[Dataset entries]
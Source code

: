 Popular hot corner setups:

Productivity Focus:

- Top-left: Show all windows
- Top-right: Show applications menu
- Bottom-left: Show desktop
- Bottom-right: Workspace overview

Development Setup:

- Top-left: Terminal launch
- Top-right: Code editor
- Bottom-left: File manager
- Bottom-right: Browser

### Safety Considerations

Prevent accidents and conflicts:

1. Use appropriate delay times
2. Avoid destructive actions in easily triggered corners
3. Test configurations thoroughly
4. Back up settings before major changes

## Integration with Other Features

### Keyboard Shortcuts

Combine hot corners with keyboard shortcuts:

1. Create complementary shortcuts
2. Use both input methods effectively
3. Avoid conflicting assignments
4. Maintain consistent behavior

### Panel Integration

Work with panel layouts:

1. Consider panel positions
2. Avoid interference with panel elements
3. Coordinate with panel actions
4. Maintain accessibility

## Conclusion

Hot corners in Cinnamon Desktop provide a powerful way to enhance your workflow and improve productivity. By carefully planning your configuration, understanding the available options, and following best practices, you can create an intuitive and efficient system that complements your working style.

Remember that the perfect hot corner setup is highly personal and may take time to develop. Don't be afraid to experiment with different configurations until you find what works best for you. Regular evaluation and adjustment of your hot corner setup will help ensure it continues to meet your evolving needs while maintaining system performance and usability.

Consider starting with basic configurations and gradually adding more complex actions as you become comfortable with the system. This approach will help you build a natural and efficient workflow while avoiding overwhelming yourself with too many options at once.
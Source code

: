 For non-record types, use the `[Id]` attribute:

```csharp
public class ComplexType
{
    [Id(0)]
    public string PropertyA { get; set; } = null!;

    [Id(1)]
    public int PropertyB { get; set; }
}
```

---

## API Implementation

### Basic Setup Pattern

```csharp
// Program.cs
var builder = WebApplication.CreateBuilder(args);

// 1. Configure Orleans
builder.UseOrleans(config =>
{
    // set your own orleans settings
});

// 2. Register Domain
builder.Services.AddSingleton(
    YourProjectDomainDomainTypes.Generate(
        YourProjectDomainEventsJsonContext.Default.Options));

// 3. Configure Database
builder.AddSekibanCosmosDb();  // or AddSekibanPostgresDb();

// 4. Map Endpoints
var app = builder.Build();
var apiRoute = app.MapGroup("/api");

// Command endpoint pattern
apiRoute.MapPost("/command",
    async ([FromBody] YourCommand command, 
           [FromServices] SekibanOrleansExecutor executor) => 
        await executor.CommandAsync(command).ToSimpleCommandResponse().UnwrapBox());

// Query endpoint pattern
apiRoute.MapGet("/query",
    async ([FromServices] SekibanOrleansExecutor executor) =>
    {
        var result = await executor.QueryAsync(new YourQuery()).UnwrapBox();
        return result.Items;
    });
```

- EXERCISE AIM:
The expected result is every line above containing the string "SekibanOrleansExecutor".

- WORKED SOLUTION:
           [FromServices] SekibanOrleansExecutor executor) => 
    async ([FromServices] SekibanOrleansExecutor executor) =>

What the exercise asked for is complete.